Table 3 presents the spatial modeling results. The SLM slightly outperforms the SEM in assessing the two indices, as indicated by its lower AIC and higher log-likelihood. Therefore, we used the SLM results for the subsequent interpretation. Moreover, the spatial autocorrelation parameter is positive and significantly different from zero (p-value < 0.01), which indicates the presence of a positive spatial autocorrelation and echoes the Moran's I statistic. This observation agrees with our expectations.

TABLE 3

Table 3. Spatial modeling results.

The cycling index modeling result demonstrates that the “5Ds” variables, namely density, diversity, design, distance to transit (or transit accessibility), and destination accessibility, are significantly related to the cycling index in the study area. Specifically, the cycling index is positively correlated with land-use mix, water area, green space area, road density, number of bus and metro stations, number of enterprises, and number of stadiums (p-value < 0.05) but is negatively associated with FAR and number of schools (p-value < 0.01). Interestingly, residential building density, river line length, and the light index insignificantly affect the cycling index, and housing price is positively related to this index (p-value < 0.01).

The modeling results for the running index show that this index is positively associated with water area, river line length, green space area, the light index, road density, number of enterprises, and number of stadiums (p-value < 0.01) but is negatively correlated with residential building density and number of schools (p-value < 0.01). Nevertheless, FAR, land-use mix, and number of bus and metro stations are insignificant at the 5% level. Furthermore, housing price is positively connected to the running index (p-value < 0.01).

The above outcomes suggest that the impacts of some built environmental indicators on cycling and running are highly consistent (e.g., water area, green space area, and road density), whereas those of some other attributes (e.g., residential building density, FAR, river line length, and number of bus and metro stations) vary considerably. Most of our findings align with those of previous studies. However, our findings related to FAR, number of schools, and river line length substantially differ from those of the literature.

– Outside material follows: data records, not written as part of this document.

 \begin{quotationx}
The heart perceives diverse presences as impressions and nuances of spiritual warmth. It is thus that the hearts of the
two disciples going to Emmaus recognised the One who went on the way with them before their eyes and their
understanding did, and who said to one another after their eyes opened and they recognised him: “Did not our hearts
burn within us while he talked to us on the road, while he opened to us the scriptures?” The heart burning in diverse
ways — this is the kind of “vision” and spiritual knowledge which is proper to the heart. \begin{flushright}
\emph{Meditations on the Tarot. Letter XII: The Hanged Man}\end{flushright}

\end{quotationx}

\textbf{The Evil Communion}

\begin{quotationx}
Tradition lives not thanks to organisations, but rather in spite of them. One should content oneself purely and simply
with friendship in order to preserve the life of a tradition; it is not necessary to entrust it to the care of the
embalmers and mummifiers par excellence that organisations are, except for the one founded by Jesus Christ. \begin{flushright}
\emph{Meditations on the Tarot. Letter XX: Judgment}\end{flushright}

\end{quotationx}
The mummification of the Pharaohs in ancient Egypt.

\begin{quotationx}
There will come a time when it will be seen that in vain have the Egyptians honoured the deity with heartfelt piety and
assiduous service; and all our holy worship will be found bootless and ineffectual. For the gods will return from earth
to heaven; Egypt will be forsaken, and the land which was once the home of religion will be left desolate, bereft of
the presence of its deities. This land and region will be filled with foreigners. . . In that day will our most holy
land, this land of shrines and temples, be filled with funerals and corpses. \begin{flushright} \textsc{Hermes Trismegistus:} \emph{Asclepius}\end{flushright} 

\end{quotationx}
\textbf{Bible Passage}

We compare the magnitude of the coefficients in the OLS and spatial econometric models and find that the effects of most independent variables on the dependent variables are magnified by the presence of a positive adjacency effect. In other words, these coefficients are usually bigger in the OLS models than in the spatial econometric models because of the feedback from the spatially lagged dependent variable (addressed by the SLM) or spatially auto-correlated residuals (addressed by the SEM).

Discussion

Density

Residential building density and FAR have either negative or insignificant effects on the cycling and running indices, which contradicts the results of previous studies. Unlike cities in North America, Europe, and Oceania, where walkable neighborhoods/areas are a rarity, Chengdu is a high-density city with constant urban expansion. Therefore, the impact of residential building density and FAR in Chengdu on physical activity may differ from that observed in western countries. The contrasting results may also be ascribed to the habits of Chinese residents, who mostly prefer to use the Strava app to record their leisure physical activities. Compared with their counterparts in low-density areas, Chinese residents tend to engage in physical activities in public spaces marked by clear vision, low traffic flow, and high safety. Some evidence also suggests that density plays a vital role in transportation walking, and its correlation with leisure walking (more broadly, leisure physical activity) remains unclear (40).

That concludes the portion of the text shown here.